DELSARTE FRANÇOIS (1811-1871)
Delsarte était une légende, il est presque devenu un mythe. C'est par le pouvoir expressif du geste que François Delsarte a acquis prestige posthume et longévité philosophique, davantage aux États-Unis qu'en France. Neuf mois d'études avec Delsarte, d'octobre 1869 à juin 1870, auront suffi à l'acteur et dramaturge américain James Steele MacKaye (1842-1894) pour devenir l'élève, l'assistant puis le disciple du chanteur, professeur et théoricien français, qui le considéra aussitôt comme son fils spirituel. De retour aux États-Unis, MacKaye donne en 1871 des conférences au Steinway Hall, à New York. Avec le révérend W. R. Alger et le professeur L. B. Monroe, directeur du Boston College of Oratory, il veut fonder une école de l'art dont Delsarte serait l'âme. Mais sa mort précoce — survenue à Paris, le 20 juillet 1871 — invalide à jamais leur projet.
Le vif intérêt que les Américains portent aux techniques de la parole confère aux enseignements de Delsarte un lustre inattendu, voire insolite. Les professionnels de l'élocution y voient le moyen d'obtenir une parfaite adéquation entre le message à transmettre et l'attitude physique correspondante. Les idées de Delsarte trouveront aussi un écho surprenant dans le mouvement de Dress Reform, qui luttera pour que les femmes soient affranchies de lourdes toilettes, funestes pour le corps qu'elles confinent, et pour l'être dont elles entravent l'expression naturelle. Une actrice de San Francisco, Geneviève Stebbins, venue travailler à New York avec MacKaye, devint disciple de Delsarte. Elle conçut, avec Mary S. Thompson, des spectacles où étaient présentés des « tableaux vivants » (Statue Posing), puis des enchaînements de mouvements (« tableaux mouvants ») qui firent forte impression sur la jeune Ruth Saint-Denis, future partenaire et épouse de Ted Shawn. Tous deux sont un jalon capital dans l'histoire de la danse moderne américaine. De leur école, la Denishawn School, sortiront Martha Graham, Doris Humphrey et Charles Weidmann. Ultérieurement, le nom de Delsarte apparaît à l'arrière-plan de tout ce qui, au xxe siècle, bouge et s'exprime. On le découvre dans le sillage d'Isadora Duncan, de Stanislavski, de Laban, voire de l'Actor's Studio.
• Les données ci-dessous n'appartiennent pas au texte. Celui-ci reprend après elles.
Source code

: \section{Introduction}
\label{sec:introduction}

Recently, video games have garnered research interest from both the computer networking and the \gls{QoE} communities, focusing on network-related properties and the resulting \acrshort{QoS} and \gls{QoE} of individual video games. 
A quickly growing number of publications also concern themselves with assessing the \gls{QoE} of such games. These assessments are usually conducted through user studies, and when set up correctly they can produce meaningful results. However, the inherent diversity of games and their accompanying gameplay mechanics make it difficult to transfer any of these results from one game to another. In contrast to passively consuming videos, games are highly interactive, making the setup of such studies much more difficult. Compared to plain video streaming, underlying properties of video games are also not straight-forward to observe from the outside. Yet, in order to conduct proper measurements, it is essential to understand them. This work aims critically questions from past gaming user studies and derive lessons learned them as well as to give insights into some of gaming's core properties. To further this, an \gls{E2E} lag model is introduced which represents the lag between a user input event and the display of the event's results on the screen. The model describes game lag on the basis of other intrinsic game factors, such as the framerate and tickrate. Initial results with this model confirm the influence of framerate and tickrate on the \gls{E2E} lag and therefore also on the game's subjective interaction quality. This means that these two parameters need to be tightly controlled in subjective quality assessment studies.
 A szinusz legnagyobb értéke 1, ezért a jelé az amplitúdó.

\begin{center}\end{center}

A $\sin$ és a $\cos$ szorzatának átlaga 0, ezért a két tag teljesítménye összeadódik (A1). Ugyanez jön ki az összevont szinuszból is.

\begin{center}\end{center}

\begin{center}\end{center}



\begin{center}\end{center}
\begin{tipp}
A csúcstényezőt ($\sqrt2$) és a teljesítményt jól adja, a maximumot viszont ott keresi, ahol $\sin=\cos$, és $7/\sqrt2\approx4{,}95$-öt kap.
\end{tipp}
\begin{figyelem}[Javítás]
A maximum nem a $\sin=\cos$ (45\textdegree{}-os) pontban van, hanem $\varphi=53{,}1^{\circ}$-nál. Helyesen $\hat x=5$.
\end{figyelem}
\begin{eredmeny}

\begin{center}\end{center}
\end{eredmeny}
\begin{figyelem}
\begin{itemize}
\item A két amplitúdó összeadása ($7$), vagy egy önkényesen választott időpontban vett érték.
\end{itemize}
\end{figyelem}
Mais, avant ce destin posthume, Delsarte avait eu une biographie. Il naît à Solesmes (Nord) le 19 novembre 1811. Avant son entrée, en 1826, sous Cherubini, à l'École royale de musique et de déclamation, il a eu une enfance erratique, marquée par une solitude parisienne qu'adoucit la rencontre du père Bambini, prêtre et musicien de goût. C'est par lui que François, qui avait une voix de ténor prometteuse et des dons dramatiques, connut la musique de Gluck. Sa voix subit une altération irréparable qu'il imputera aux aberrations de la pédagogie officielle. Il quitte l'École royale le 1er janvier 1830 et est engagé à l'Opéra-Comique le 1er mars 1830. Au terme d'un intense travail de dix-huit mois, il se redonne une voix dont le placement recoupe une technique italienne qui fera la gloire du ténor Gilbert Duprez sur la scène de l'Opéra : la voix sombrée. Mais Delsarte va surtout se consacrer à l'enseignement.
Delsarte fut toujours partagé entre les devoirs de l'artiste en tant que personnage public et l'attraction irrésistible de ses recherches, qui le retranchaient du monde. Possédé par la conviction qu'il existait des lois fondamentales régissant toute forme, toute manifestation, il s'est attaché à mettre en corrélation un geste et sa signification. Sa vision reposait sur une trinité dont les trois pôles en l'homme physique étaient la vie, l'âme et l'esprit. Appliquée au corps, cette trinité attribuait aux membres l'expression de la vie, au torse, celle de l'âme, et à la tête, celle de l'esprit. À partir de[...]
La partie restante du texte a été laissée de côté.